Takashima S, Morimoto S, Ikezoe J, Takai S, Kobayashi T, Koyama H, Nishiyama K, Kozuka T
Department of Radiology, Osaka University Medical School, Japan.
AJR Am J Roentgenol. 1990 May;154(5):1079-85. doi: 10.2214/ajr.154.5.2108546.
CT findings in 19 patients with anaplastic thyroid carcinoma were compared retrospectively with pathologic findings and the results of palpation. The carcinoma appeared as a large mass of low attenuation accompanied by dense calcification in 58% of the patients; there was necrosis in 74%. Often, adjacent structures were infiltrated. CT correctly showed tumor invasion of the carotid artery (7/7), internal jugular vein (9/10), larynx (5/6), trachea (8/10), esophagus (4/5), mediastinum (5/5), and regional lymph nodes (14/16). Seven patients (50%) had necrotic nodes. CT was superior to palpation in the detection of a primary tumor in one patient and of metastatic nodes in seven patients. It suggested a suitable place for biopsy in two patients, leading to a correct diagnosis. CT altered surgical planning in five patients with intrathoracic extension of the thyroid tumor, and in three patients with laryngeal or esophageal invasion of the tumor. CT can increase diagnostic accuracy in patients with anaplastic thyroid carcinoma by suggesting a likely diagnosis and by indicating an appropriate site for biopsy. It is indispensable in the planning of surgery for patients with this disorder.

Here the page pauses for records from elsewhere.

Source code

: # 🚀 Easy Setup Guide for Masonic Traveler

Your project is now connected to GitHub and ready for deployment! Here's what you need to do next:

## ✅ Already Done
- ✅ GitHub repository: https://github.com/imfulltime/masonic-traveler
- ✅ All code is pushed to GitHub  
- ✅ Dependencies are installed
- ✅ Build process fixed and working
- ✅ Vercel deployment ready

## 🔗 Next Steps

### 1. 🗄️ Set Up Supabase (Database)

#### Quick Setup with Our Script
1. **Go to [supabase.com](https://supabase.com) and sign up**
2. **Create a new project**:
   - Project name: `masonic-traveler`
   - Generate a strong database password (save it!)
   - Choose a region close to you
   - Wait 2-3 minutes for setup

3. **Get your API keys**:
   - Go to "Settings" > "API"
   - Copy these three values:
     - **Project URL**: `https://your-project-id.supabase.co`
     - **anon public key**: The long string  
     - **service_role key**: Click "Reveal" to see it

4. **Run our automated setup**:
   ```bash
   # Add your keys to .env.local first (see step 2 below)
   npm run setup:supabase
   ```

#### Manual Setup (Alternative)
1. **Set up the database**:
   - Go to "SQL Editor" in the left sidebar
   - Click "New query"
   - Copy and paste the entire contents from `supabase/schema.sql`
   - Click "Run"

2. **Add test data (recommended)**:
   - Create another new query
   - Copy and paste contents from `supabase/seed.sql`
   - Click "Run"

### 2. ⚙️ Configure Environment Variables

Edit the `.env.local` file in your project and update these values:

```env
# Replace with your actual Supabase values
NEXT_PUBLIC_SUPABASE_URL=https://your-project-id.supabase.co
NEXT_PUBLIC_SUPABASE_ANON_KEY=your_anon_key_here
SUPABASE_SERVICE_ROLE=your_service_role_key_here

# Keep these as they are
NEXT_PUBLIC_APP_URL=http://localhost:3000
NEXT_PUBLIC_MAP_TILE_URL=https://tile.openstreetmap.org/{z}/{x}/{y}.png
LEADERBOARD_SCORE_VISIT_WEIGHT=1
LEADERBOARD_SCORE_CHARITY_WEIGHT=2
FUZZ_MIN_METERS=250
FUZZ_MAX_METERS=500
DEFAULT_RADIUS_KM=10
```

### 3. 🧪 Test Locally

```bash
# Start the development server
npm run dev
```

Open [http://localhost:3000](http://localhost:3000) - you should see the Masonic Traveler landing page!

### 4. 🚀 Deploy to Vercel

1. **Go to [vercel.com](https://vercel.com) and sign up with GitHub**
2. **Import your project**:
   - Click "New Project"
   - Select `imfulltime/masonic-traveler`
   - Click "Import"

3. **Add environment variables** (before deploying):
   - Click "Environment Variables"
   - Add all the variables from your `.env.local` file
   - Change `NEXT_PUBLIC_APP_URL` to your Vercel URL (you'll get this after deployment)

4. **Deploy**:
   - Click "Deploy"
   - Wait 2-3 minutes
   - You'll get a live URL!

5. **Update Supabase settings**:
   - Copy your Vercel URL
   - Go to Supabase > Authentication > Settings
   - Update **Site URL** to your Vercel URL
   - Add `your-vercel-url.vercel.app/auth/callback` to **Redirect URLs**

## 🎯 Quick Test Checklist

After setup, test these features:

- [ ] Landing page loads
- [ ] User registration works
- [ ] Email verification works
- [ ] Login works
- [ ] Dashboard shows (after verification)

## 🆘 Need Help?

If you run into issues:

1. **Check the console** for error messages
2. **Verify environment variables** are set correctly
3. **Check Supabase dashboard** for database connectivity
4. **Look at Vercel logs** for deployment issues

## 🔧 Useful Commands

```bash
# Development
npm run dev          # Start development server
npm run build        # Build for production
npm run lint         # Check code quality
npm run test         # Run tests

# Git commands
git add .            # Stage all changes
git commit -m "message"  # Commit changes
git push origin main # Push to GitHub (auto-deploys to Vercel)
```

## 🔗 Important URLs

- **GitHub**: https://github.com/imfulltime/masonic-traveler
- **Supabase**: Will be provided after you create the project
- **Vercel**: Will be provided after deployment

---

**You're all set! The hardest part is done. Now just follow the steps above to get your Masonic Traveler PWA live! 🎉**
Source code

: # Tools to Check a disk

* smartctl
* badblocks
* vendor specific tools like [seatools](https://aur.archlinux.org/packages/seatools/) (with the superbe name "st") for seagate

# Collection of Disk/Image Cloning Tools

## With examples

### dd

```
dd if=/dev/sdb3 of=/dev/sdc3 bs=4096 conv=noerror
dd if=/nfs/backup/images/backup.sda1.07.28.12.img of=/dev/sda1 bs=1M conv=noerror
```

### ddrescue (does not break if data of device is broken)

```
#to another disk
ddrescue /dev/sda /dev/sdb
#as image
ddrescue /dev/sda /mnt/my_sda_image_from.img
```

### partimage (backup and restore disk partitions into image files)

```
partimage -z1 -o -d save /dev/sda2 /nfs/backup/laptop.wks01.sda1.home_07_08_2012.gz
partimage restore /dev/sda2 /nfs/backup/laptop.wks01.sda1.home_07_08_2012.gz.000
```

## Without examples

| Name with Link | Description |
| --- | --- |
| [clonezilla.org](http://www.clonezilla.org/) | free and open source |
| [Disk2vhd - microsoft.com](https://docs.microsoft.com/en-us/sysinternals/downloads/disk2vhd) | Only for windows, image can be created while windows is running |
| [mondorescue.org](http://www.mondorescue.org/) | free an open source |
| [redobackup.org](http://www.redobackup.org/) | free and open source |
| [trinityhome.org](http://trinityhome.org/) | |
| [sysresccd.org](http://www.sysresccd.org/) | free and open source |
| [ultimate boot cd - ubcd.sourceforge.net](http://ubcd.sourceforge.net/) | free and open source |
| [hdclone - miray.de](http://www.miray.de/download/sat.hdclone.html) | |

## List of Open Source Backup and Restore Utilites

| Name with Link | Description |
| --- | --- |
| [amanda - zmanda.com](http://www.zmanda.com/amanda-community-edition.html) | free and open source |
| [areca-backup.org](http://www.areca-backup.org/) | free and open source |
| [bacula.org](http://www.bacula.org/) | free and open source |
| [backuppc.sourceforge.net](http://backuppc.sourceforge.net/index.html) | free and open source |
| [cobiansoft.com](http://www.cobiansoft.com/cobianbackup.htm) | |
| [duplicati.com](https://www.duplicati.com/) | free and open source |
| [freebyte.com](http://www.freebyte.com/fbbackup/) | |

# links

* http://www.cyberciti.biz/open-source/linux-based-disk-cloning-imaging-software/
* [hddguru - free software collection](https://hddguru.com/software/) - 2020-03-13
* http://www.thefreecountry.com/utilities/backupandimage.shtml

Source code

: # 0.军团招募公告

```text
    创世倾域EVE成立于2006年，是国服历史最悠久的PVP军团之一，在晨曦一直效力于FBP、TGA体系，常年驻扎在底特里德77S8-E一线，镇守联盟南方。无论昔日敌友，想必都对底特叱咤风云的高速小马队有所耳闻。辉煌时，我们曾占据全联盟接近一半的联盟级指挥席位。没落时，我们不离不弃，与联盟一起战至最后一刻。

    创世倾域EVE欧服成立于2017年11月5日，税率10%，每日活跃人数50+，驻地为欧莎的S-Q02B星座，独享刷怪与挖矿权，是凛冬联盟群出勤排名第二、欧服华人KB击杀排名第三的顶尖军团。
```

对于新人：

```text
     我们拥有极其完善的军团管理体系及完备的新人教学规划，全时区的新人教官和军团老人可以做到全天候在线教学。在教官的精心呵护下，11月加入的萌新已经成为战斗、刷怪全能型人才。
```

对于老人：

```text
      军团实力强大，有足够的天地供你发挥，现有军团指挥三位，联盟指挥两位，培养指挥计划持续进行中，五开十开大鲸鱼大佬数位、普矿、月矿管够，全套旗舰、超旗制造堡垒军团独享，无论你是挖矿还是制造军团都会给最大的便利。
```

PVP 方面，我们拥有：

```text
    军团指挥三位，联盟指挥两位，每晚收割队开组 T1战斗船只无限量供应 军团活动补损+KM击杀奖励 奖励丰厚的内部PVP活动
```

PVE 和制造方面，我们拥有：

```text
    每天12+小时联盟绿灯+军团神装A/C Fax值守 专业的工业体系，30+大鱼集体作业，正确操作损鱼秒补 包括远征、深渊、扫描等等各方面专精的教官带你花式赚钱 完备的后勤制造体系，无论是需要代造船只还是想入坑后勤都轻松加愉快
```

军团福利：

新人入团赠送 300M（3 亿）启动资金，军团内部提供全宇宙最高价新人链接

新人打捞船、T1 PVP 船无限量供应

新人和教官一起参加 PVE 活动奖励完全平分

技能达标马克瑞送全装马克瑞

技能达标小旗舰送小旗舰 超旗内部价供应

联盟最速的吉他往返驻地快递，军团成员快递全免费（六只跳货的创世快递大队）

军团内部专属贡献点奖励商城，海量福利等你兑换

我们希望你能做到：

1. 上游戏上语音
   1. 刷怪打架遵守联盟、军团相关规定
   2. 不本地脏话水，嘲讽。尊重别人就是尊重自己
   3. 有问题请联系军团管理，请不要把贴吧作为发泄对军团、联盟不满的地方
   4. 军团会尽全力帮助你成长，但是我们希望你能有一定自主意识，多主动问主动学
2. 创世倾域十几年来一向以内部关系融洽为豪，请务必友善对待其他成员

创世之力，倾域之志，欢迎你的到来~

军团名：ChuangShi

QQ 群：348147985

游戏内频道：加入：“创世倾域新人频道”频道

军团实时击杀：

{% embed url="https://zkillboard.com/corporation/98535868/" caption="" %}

对19例间变性甲状腺癌患者的CT检查结果与病理检查结果及触诊结果进行了回顾性比较。58%的患者中,癌表现为低密度大肿块伴致密钙化;74%存在坏死。相邻结构常受浸润。CT正确显示了颈动脉(7/7)、颈内静脉(9/10)、喉(5/6)、气管(8/10)、食管(4/5)、纵隔(5/5)及区域淋巴结(14/16)的肿瘤侵犯。7例患者(50%)有坏死性淋巴结。CT在检测1例患者的原发肿瘤及7例患者的转移淋巴结方面优于触诊。它为2例患者提示了合适的活检部位,从而得出正确诊断。CT改变了5例甲状腺肿瘤有胸内延伸及3例肿瘤侵犯喉或食管患者的手术计划。CT通过提示可能的诊断及指出合适的活检部位,可提高间变性甲状腺癌患者的诊断准确性。对于患有这种疾病的患者,它在手术规划中是不可或缺的。